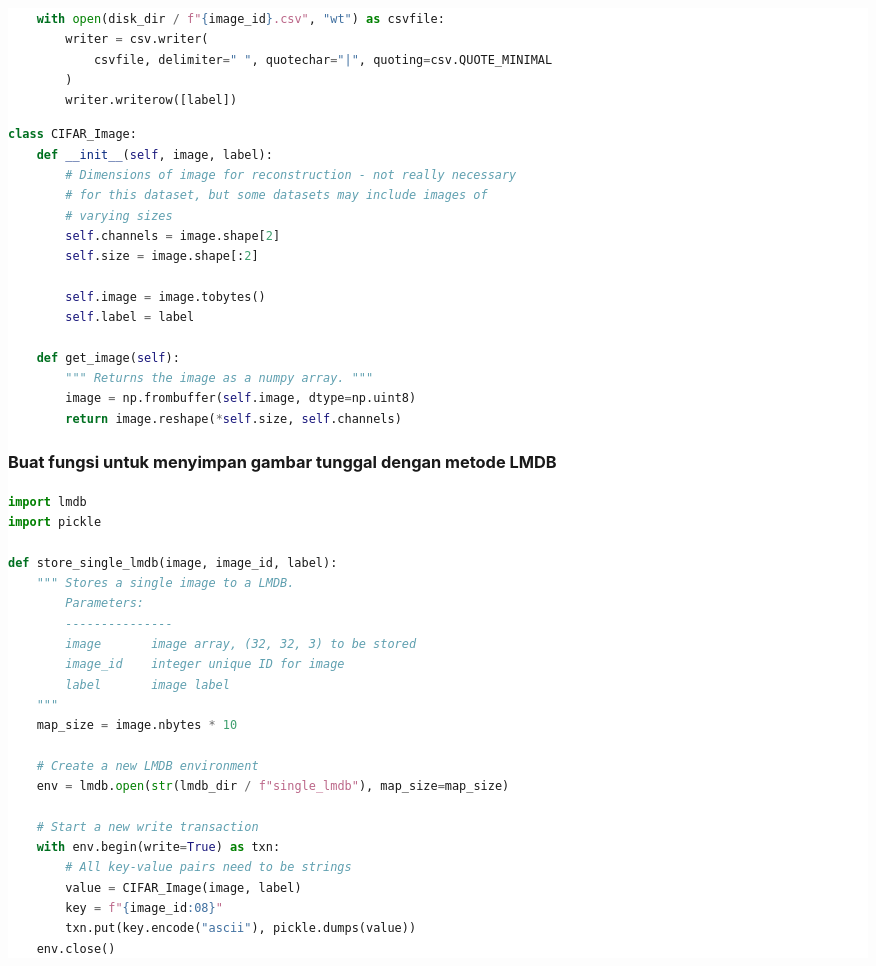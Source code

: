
 ```python
    with open(disk_dir / f"{image_id}.csv", "wt") as csvfile:
        writer = csv.writer(
            csvfile, delimiter=" ", quotechar="|", quoting=csv.QUOTE_MINIMAL
        )
        writer.writerow([label])
```


```python
class CIFAR_Image:
    def __init__(self, image, label):
        # Dimensions of image for reconstruction - not really necessary
        # for this dataset, but some datasets may include images of
        # varying sizes
        self.channels = image.shape[2]
        self.size = image.shape[:2]

        self.image = image.tobytes()
        self.label = label

    def get_image(self):
        """ Returns the image as a numpy array. """
        image = np.frombuffer(self.image, dtype=np.uint8)
        return image.reshape(*self.size, self.channels)
```

### Buat fungsi untuk menyimpan gambar tunggal dengan metode LMDB


```python
import lmdb
import pickle

def store_single_lmdb(image, image_id, label):
    """ Stores a single image to a LMDB.
        Parameters:
        ---------------
        image       image array, (32, 32, 3) to be stored
        image_id    integer unique ID for image
        label       image label
    """
    map_size = image.nbytes * 10

    # Create a new LMDB environment
    env = lmdb.open(str(lmdb_dir / f"single_lmdb"), map_size=map_size)

    # Start a new write transaction
    with env.begin(write=True) as txn:
        # All key-value pairs need to be strings
        value = CIFAR_Image(image, label)
        key = f"{image_id:08}"
        txn.put(key.encode("ascii"), pickle.dumps(value))
    env.close()
```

— WORK REQUEST —
Pull out all lines in the data above that include "pickle".

— EXERCISE OUTPUT —
import pickle
        txn.put(key.encode("ascii"), pickle.dumps(value))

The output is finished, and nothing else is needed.